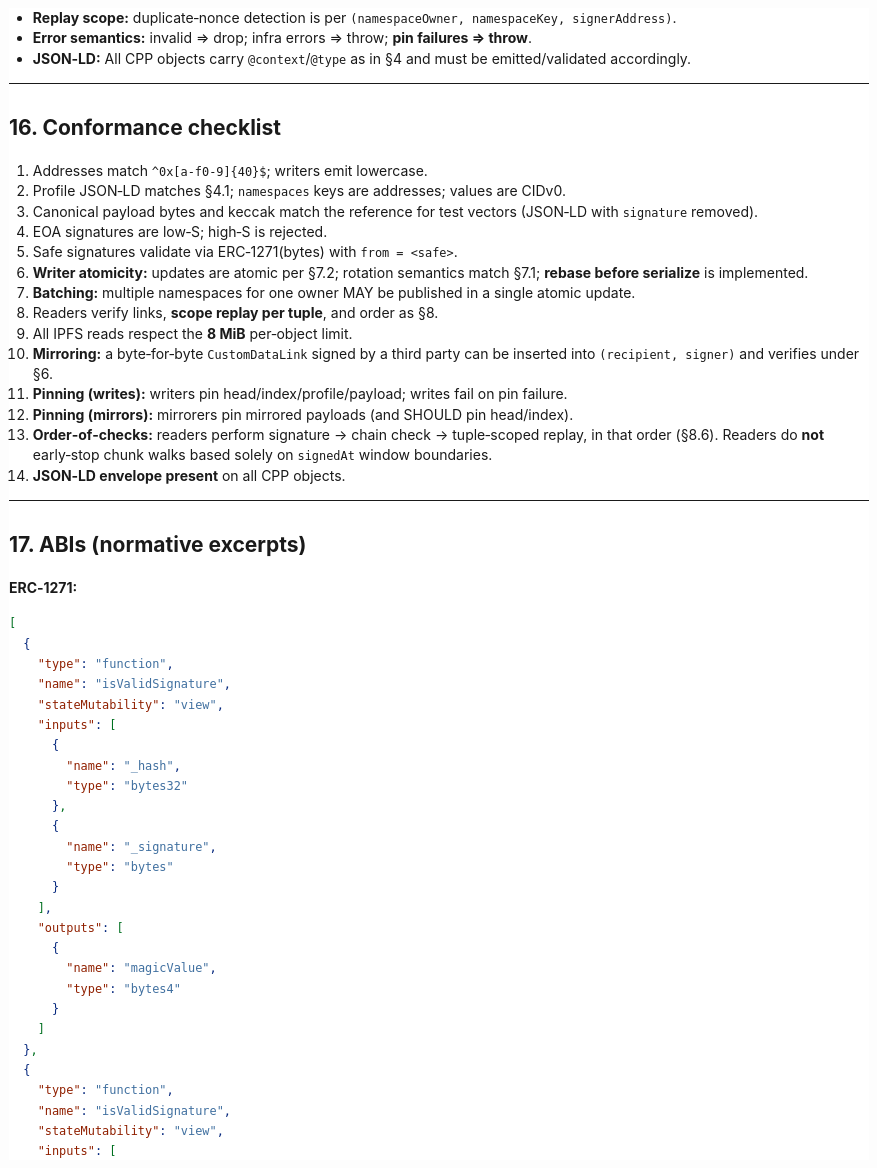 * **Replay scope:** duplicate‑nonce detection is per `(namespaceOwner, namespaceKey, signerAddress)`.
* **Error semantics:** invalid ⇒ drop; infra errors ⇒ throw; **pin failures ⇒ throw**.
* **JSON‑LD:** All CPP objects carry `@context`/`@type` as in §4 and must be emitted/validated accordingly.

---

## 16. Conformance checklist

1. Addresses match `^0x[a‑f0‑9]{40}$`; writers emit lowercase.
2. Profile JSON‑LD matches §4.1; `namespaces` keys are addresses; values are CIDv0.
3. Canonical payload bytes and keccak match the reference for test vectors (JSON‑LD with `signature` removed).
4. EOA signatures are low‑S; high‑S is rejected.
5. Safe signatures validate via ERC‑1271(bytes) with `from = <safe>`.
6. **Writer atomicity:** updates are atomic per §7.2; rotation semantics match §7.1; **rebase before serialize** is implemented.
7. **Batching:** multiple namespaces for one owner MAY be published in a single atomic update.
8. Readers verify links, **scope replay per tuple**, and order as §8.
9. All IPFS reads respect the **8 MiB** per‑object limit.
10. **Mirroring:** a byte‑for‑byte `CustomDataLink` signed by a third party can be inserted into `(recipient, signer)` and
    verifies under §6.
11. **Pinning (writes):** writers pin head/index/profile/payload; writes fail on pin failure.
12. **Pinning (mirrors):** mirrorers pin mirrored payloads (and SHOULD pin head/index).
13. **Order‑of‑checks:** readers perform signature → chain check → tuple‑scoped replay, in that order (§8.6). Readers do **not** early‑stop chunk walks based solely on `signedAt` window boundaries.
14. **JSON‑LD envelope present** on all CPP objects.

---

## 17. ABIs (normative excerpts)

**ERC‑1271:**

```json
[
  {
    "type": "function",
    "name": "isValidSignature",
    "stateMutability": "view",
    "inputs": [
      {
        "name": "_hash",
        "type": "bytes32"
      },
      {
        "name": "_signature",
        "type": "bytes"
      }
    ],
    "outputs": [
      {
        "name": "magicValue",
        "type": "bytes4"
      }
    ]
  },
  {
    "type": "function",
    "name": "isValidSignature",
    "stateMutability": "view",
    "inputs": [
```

::::::

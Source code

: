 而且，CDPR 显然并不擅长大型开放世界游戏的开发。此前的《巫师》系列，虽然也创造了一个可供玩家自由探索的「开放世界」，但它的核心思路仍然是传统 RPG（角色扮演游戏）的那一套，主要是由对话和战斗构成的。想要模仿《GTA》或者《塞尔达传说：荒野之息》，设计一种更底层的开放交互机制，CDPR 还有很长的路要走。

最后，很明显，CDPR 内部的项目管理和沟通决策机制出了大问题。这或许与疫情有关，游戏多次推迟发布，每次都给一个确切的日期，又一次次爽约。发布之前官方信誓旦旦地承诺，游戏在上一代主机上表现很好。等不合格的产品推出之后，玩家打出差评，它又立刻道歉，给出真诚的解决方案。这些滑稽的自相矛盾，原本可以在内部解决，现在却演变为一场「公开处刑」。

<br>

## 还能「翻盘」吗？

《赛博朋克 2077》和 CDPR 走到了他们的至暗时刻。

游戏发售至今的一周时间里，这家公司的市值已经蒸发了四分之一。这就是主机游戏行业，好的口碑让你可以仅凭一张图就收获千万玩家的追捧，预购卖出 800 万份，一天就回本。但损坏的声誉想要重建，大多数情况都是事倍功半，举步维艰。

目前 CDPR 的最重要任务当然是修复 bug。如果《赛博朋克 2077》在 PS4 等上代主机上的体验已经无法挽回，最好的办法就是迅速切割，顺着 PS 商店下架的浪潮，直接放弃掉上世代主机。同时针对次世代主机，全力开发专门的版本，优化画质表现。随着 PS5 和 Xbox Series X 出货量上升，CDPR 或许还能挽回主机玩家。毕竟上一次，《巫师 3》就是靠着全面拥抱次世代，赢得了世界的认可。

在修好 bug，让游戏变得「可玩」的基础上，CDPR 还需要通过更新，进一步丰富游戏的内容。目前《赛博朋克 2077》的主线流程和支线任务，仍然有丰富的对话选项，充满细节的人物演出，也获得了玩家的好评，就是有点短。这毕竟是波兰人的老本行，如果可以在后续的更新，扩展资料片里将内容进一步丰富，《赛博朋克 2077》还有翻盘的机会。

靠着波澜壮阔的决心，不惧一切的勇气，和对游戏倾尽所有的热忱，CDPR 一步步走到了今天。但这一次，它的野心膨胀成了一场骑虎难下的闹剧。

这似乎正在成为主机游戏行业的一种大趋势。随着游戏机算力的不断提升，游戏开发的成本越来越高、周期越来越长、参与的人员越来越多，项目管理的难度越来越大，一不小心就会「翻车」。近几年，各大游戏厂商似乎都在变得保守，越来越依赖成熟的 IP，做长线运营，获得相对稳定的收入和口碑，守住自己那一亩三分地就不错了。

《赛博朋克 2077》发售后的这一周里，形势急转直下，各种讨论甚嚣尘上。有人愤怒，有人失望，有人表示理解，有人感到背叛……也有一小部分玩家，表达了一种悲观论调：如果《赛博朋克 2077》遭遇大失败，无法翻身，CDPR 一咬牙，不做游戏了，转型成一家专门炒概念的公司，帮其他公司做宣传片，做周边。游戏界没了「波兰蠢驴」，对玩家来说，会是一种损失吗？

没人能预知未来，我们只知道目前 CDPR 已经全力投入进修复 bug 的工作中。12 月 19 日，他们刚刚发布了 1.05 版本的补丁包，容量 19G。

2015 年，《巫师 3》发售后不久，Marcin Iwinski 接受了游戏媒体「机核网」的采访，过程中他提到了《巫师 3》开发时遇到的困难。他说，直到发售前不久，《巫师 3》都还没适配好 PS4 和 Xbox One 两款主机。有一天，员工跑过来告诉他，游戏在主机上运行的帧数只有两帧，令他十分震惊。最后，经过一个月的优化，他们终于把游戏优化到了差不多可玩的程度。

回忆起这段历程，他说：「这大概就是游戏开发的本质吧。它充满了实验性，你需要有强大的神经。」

::::::

*Exercise instructions*.
Going through the entries above, count the lines with the word "head". Give only the result.

*Written response*.
2